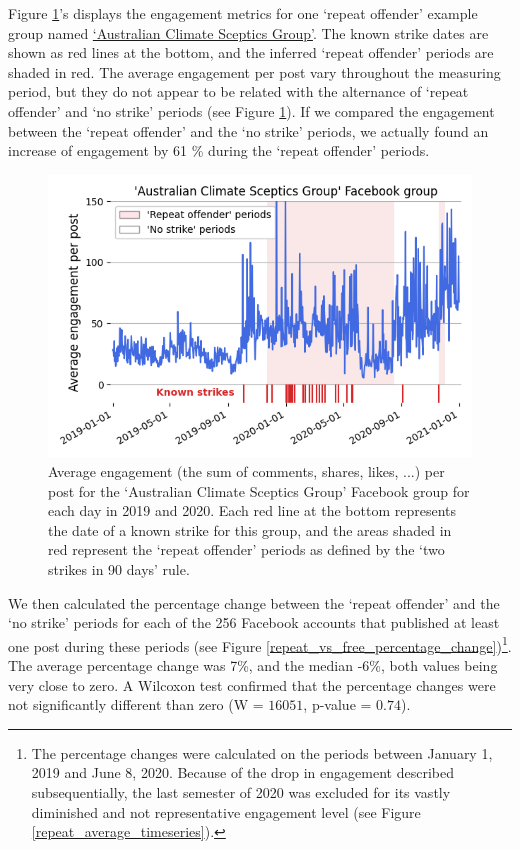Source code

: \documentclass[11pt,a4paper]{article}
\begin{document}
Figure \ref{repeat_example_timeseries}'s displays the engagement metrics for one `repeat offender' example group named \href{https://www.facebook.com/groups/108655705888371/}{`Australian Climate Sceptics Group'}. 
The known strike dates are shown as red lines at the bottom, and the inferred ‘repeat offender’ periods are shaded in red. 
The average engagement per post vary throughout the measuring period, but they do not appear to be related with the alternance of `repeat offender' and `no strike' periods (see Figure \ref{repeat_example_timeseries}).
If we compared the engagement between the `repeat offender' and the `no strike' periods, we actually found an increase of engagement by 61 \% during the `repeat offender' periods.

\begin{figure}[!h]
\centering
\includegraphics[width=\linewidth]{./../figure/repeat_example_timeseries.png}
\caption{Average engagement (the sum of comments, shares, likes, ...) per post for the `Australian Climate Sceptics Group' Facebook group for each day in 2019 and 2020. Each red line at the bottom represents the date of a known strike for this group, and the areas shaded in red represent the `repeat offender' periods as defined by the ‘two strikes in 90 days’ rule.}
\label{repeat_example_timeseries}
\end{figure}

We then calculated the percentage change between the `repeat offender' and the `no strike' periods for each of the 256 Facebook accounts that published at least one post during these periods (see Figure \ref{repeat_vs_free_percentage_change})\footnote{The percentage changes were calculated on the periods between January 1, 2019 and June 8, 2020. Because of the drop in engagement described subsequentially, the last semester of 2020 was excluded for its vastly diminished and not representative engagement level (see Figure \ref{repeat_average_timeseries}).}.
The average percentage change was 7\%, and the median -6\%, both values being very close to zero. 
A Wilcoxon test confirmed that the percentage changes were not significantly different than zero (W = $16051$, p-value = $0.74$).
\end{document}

--

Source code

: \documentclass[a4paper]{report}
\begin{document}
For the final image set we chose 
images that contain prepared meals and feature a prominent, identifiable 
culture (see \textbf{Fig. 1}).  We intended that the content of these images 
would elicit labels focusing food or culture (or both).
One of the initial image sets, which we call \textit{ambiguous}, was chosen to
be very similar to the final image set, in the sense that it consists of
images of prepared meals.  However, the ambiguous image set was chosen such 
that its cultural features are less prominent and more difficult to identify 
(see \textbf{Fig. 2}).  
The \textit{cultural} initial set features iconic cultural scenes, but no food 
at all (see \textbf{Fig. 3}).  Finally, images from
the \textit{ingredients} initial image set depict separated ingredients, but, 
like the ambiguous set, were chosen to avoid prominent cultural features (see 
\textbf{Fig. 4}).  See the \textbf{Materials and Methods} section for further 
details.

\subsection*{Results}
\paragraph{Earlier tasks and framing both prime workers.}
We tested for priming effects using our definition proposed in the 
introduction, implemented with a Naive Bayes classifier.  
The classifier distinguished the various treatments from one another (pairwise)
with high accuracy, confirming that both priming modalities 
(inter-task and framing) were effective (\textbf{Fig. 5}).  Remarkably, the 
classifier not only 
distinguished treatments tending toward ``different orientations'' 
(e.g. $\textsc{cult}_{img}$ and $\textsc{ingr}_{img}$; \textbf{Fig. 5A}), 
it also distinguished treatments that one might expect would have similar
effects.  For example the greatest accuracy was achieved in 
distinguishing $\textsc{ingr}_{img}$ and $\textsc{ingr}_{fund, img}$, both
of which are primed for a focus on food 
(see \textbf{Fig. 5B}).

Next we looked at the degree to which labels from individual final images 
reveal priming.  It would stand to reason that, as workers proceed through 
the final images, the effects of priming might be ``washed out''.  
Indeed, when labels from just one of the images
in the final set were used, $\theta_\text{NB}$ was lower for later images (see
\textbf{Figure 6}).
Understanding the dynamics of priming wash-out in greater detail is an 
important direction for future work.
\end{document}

--

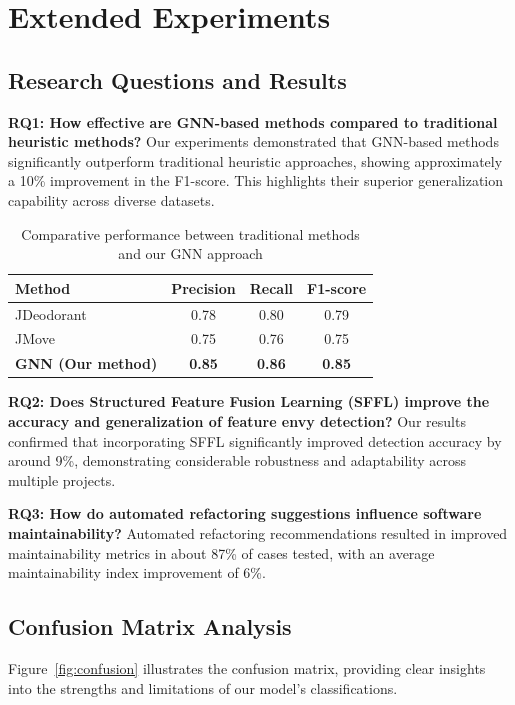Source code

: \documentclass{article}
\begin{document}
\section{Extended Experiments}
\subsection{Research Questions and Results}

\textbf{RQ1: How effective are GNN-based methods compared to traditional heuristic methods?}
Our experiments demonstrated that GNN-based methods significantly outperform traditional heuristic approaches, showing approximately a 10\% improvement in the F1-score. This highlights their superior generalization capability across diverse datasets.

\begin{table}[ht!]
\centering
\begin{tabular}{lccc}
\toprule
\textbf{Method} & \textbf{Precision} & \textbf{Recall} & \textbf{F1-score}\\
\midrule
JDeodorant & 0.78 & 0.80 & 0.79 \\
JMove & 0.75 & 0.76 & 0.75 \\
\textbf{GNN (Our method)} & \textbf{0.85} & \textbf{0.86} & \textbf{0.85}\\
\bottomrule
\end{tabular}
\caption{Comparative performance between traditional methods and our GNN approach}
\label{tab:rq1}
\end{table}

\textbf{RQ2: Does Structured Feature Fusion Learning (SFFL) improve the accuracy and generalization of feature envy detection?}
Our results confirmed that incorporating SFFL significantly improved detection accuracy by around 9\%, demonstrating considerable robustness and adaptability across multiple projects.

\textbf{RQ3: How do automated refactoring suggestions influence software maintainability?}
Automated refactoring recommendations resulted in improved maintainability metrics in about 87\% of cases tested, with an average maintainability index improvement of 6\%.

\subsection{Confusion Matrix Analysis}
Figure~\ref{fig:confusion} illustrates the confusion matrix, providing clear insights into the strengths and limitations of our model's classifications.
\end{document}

Assigned task:
Starting at the line above that contains "tasks and framing", write out each line exactly until the line that contains "distinguished treatments tending" has been written, and stop there.

Task solution:
\paragraph{Earlier tasks and framing both prime workers.}
We tested for priming effects using our definition proposed in the 
introduction, implemented with a Naive Bayes classifier.  
The classifier distinguished the various treatments from one another (pairwise)
with high accuracy, confirming that both priming modalities 
(inter-task and framing) were effective (\textbf{Fig. 5}).  Remarkably, the 
classifier not only 
distinguished treatments tending toward ``different orientations'' 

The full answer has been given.